Whenever I heard “FCC” and “D.C. Circuit Court of Appeals” I think of ACA, Int’l and the stunning reversal of the FCC’s 2015 TCPA Omnibus ruling.
What a remarkable day.
But while this ruling is far narrower in scope–and less TCPAWorld changing–it is always important to pause and take note of the D.C. Circuit’s review of an FCC Order.
Back in December, 2020 the FCC issued its ruling setting strict limitations on the number of consent-less prerecorded calls that can be left for “commercial purposes” to residential numbers. While the previous limit was infinity–i.e. there were no FCC imposed limits as all such calls were exempted from the TCPA–the new limit was just 3 per month. This is even less than the 7/7/7 rule adopted by the CFPB in the debt collection context.
Oddly, in the event the caller wanted to make more than 3 calls a month they were required to obtain EXPRESS WRITTEN CONSENT–even if the calls were merely informational in nature. And that’s just odd.

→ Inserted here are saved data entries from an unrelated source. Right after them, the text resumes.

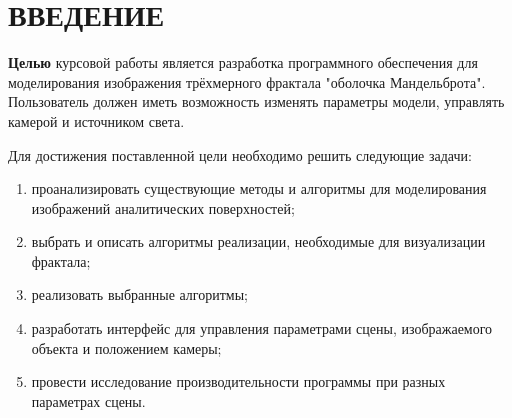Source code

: \section*{ВВЕДЕНИЕ}

\textbf{Целью} курсовой работы является разработка программного обеспечения для моделирования изображения
трёхмерного фрактала "оболочка Мандельброта". Пользователь должен иметь возможность изменять
параметры модели, управлять камерой и источником света.

Для достижения поставленной цели необходимо решить следующие задачи:
\begin{enumerate}
  \item проанализировать существующие методы и алгоритмы для моделирования изображений
    аналитических поверхностей;
	\item выбрать и описать алгоритмы реализации, необходимые для визуализации фрактала;
	\item реализовать выбранные алгоритмы;
  \item разработать интерфейс для управления параметрами сцены, изображаемого объекта
    и положением камеры;
  \item провести исследование производительности программы при разных параметрах сцены.
\end{enumerate}

\clearpage

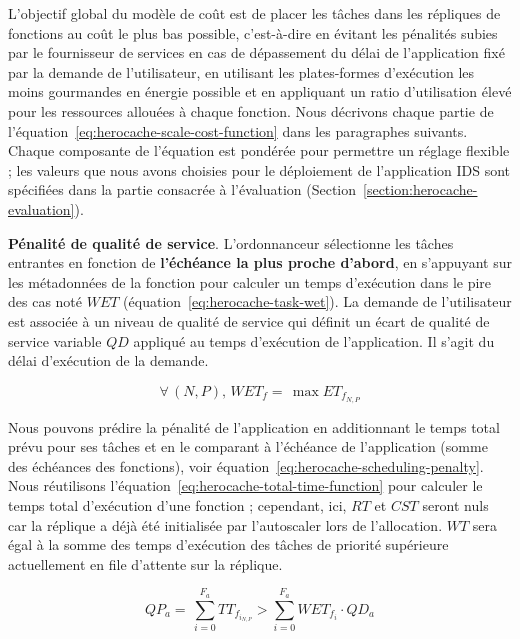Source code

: L'objectif global du modèle de coût est de placer les tâches dans les répliques de fonctions au coût le plus bas possible, c'est-à-dire en évitant les pénalités subies par le fournisseur de services en cas de dépassement du délai de l'application fixé par la demande de l'utilisateur, en utilisant les plates-formes d'exécution les moins gourmandes en énergie possible et en appliquant un ratio d'utilisation élevé pour les ressources allouées à chaque fonction. Nous décrivons chaque partie de l'équation~\ref{eq:herocache-scale-cost-function} dans les paragraphes suivants. Chaque composante de l'équation est pondérée pour permettre un réglage flexible ; les valeurs que nous avons choisies pour le déploiement de l'application IDS sont spécifiées dans la partie consacrée à l'évaluation (Section~\ref{section:herocache-evaluation}).

\textbf{Pénalité de qualité de service}. L'ordonnanceur sélectionne les tâches entrantes en fonction de \textbf{l'échéance la plus proche d'abord}, en s'appuyant sur les métadonnées de la fonction pour calculer un temps d'exécution dans le pire des cas noté $WET$ (équation~\ref{eq:herocache-task-wet}). La demande de l'utilisateur est associée à un niveau de qualité de service qui définit un écart de qualité de service variable $QD$ appliqué au temps d'exécution de l'application. Il s'agit du délai d'exécution de la demande.

\begin{equation}
    \forall \, (N, P), \, WET_{f} = \, \max ET_{f_{N, P}}
\label{eq:herocache-task-wet}
\end{equation}

Nous pouvons prédire la pénalité de l'application en additionnant le temps total prévu pour ses tâches et en le comparant à l'échéance de l'application (somme des échéances des fonctions), voir équation~\ref{eq:herocache-scheduling-penalty}. Nous réutilisons l'équation~\ref{eq:herocache-total-time-function} pour calculer le temps total d'exécution d'une fonction ; cependant, ici, $RT$ et $CST$ seront nuls car la réplique a déjà été initialisée par l'autoscaler lors de l'allocation. $WT$ sera égal à la somme des temps d'exécution des tâches de priorité supérieure actuellement en file d'attente sur la réplique.

\begin{equation}
   QP_{a} = \, \sum_{i = 0}^{F_a} TT_{{f}_{{i}_{N, P}}} > \sum_{i = 0}^{F_a} WET_{f_{i}} \cdot QD_{a}
\label{eq:herocache-scheduling-penalty}
\end{equation}

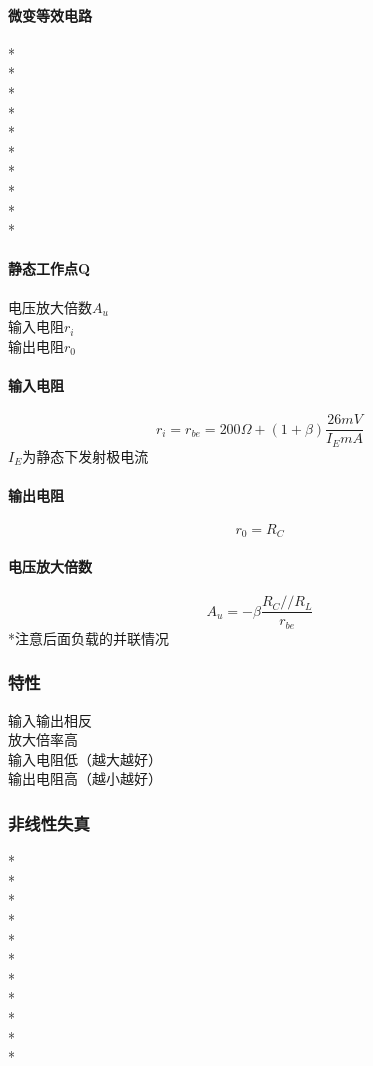 \documentclass[UTF8, fontset=none]{ctexart}
\begin{document}
\begin{multicols*}{8}
\paragraph{微变等效电路}%
*\\
*\\
*\\
*\\
*\\
*\\
*\\
*\\
*\\
*
\paragraph{静态工作点Q}
电压放大倍数$A_u$\\
输入电阻$r_i$\\
输出电阻$r_0$
\paragraph{输入电阻}
\[r_i = r_{be} = 200\Omega + (1 + \beta)\frac{26 mV}{I_E mA}\]
$I_E$为静态下发射极电流
\paragraph{输出电阻}
\[r_0 = R_{C}\]
\paragraph{电压放大倍数}
\[A_u = -\beta \frac{R_C//R_L}{r_{be}}\]
*注意后面负载的并联情况\\
\subsubsection{特性}
输入输出相反\\
放大倍率高\\
输入电阻低（越大越好）\\
输出电阻高（越小越好）
\subsubsection{非线性失真}%
*\\
*\\
*\\
*\\
*\\
*\\
*\\
*\\
*\\
*\\
*

\end{multicols*}
\end{document}
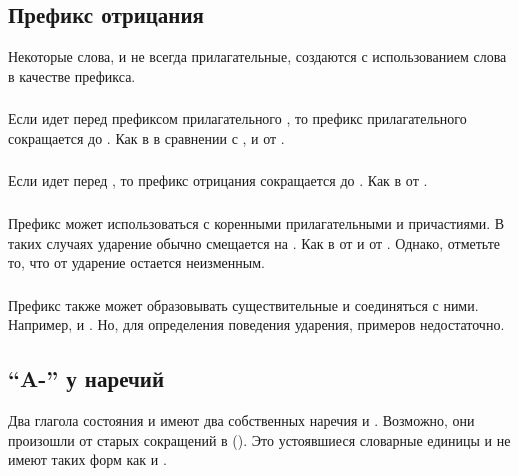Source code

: \subsection{Префикс отрицания} Некоторые слова, и не всегда прилагательные, создаются с использованием слова   в качестве префикса.

\subsubsection{} Если  идет перед префиксом прилагательного
, то префикс прилагательного сокращается до . Как в
  в сравнении с 
, и   от
 .

\subsubsection{} Если  идет перед , то префикс отрицания сокращается до . Как в   от
 .

\subsubsection{} Префикс  может использоваться с коренными прилагательными и причастиями. В таких случаях ударение обычно смещается на .
Как в   от   и
  от  .  Однако,
отметьте то, что   от   ударение остается неизменным.
\label{lingop:prefix:ke}

\subsubsection{} Префикс  также может образовывать существительные и соединяться с ними. Например,   и 
. Но, для определения поведения ударения, примеров недостаточно.


\subsection{``A-'' у наречий} Два глагола состояния  
и   имеют два собственных наречия   и  .  Возможно, они произошли от старых сокращений в  ().  Это устоявшиеся словарные единицы и не имеют таких форм как  и .


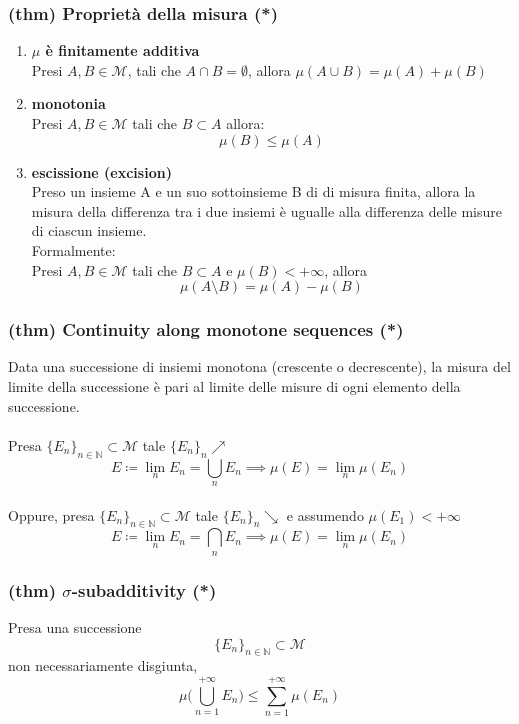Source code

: \subsubsection{(thm) Proprietà della misura (*)}
\begin{enumerate}[label=(\roman*)]
    \item \textbf{$\mu$ è finitamente additiva} \\ 
    Presi $A,B \in \mathcal M$, tali che $A\cap B=\emptyset$, allora $\mu(A\cup B)=\mu(A)+\mu(B)$
    \item \textbf{monotonia}\\
    Presi $A,B \in \mathcal M$ tali che $B\subset A$ allora:
    $$\mu(B)\leq\mu(A)$$
    \item \textbf{escissione (excision)} \\ Preso un insieme A e un suo sottoinsieme B di di misura finita, allora la misura della differenza tra i due insiemi è ugualle alla differenza delle misure di ciascun insieme.\\
    Formalmente:\\
    Presi $A,B\in \mathcal M$ tali che $B\subset A$ e $\mu(B)<+\infty$, allora $$\mu(A\setminus B)=\mu(A)-\mu(B)$$
\end{enumerate}

\subsubsection{(thm) Continuity along monotone sequences (*)}
Data una successione di insiemi monotona (crescente o decrescente), la misura del limite della successione è pari al limite delle misure di ogni elemento della successione. \\ \\
Presa $\{ E_n\}_{n\in \mathbb N}\subset \mathcal M$ tale $\{E_n\}_n \nearrow$ $$E\coloneq \lim_n E_n =\bigcup_n E_n\implies \mu(E)=\lim_n\mu (E_n)$$ 
\\
Oppure, presa $\{ E_n\}_{n\in \mathbb N}\subset \mathcal M$ tale $\{E_n\}_n \searrow$ e assumendo $\mu(E_1)<+\infty$ $$E\coloneq \lim_n E_n =\bigcap_n E_n\implies \mu(E)=\lim_n\mu (E_n)$$ 

\subsubsection{(thm) $\sigma$-subadditivity (*)}
Presa una successione
$$\{E_n\}_{n\in\mathbb N}\subset \mathcal M$$
non necessariamente disgiunta,
$$\mu\Big (\bigcup_{n=1}^{+\infty} E_n\Big )\le \sum_{n=1}^{+\infty}\mu(E_n)$$

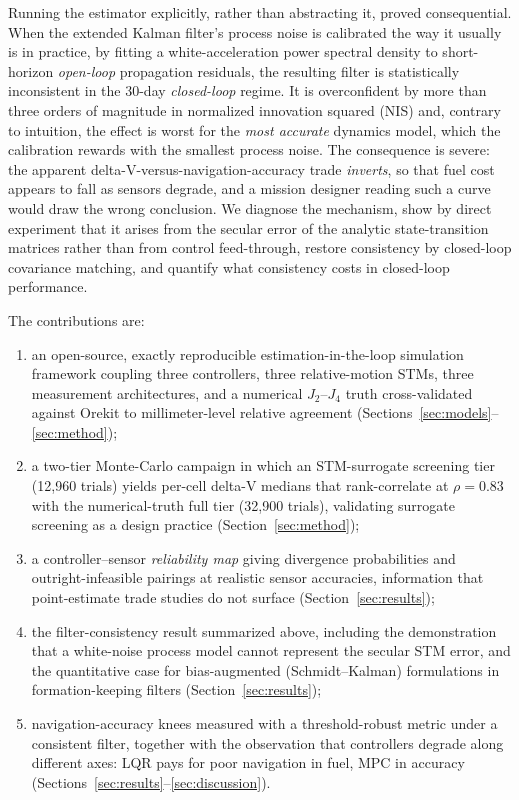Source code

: Running the estimator explicitly, rather than abstracting it, proved
consequential. When the extended Kalman filter's process noise is calibrated
the way it usually is in practice, by fitting a white-acceleration power
spectral density to short-horizon \emph{open-loop} propagation residuals,
the resulting filter is statistically inconsistent in the 30-day
\emph{closed-loop} regime. It is overconfident by more than three orders of
magnitude in normalized innovation squared (NIS) and, contrary to intuition,
the effect is worst for the \emph{most accurate} dynamics model, which the
calibration rewards with the smallest process noise. The consequence is
severe: the apparent delta-V-versus-navigation-accuracy trade
\emph{inverts}, so that fuel cost appears to fall as sensors degrade, and a
mission designer reading such a curve would draw the wrong conclusion. We
diagnose the mechanism, show by direct experiment that it arises from the
secular error of the analytic state-transition matrices rather than from
control feed-through, restore consistency by closed-loop covariance
matching, and quantify what consistency costs in closed-loop performance.

The contributions are:
\begin{enumerate}
  \item an open-source, exactly reproducible estimation-in-the-loop
    simulation framework coupling three controllers, three relative-motion
    STMs, three measurement architectures, and a numerical $J_2$--$J_4$
    truth cross-validated against Orekit to millimeter-level relative
    agreement (Sections~\ref{sec:models}--\ref{sec:method});
  \item a two-tier Monte-Carlo campaign in which an STM-surrogate screening
    tier (12{,}960 trials) yields per-cell delta-V medians that
    rank-correlate at $\rho = 0.83$ with the numerical-truth full tier
    (32{,}900 trials), validating surrogate screening as a design practice
    (Section~\ref{sec:method});
  \item a controller--sensor \emph{reliability map} giving divergence
    probabilities and outright-infeasible pairings at realistic sensor
    accuracies, information that point-estimate trade studies do not
    surface (Section~\ref{sec:results});
  \item the filter-consistency result summarized above, including the
    demonstration that a white-noise process model cannot represent the
    secular STM error, and the quantitative case for bias-augmented
    (Schmidt--Kalman) formulations in formation-keeping filters
    (Section~\ref{sec:results});
  \item navigation-accuracy knees measured with a threshold-robust metric
    under a consistent filter, together with the observation that
    controllers degrade along different axes: LQR pays for poor navigation
    in fuel, MPC in accuracy
    (Sections~\ref{sec:results}--\ref{sec:discussion}).
\end{enumerate}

But the challenge to the D.C. Circuit Court of Appeals involved whether the FCC should even have left the Commercial Purposes exemption in place, at all. And the petitioner was not–as one would expect–a trade organization complaining about the tight restrictions placed on them without reason, but rather a consumer who argued the meager 3 call hall pass was still 3 calls too many.
In the view of Vincent Lucas–the fellow who challenged the FCC’s ruling–any consentless calls are too many. He urged the FCC acted arbitrarily and capriciously in retaining any part of the Commercial Purposes exemption. And he likewise argued that 3 was just too many calls a month.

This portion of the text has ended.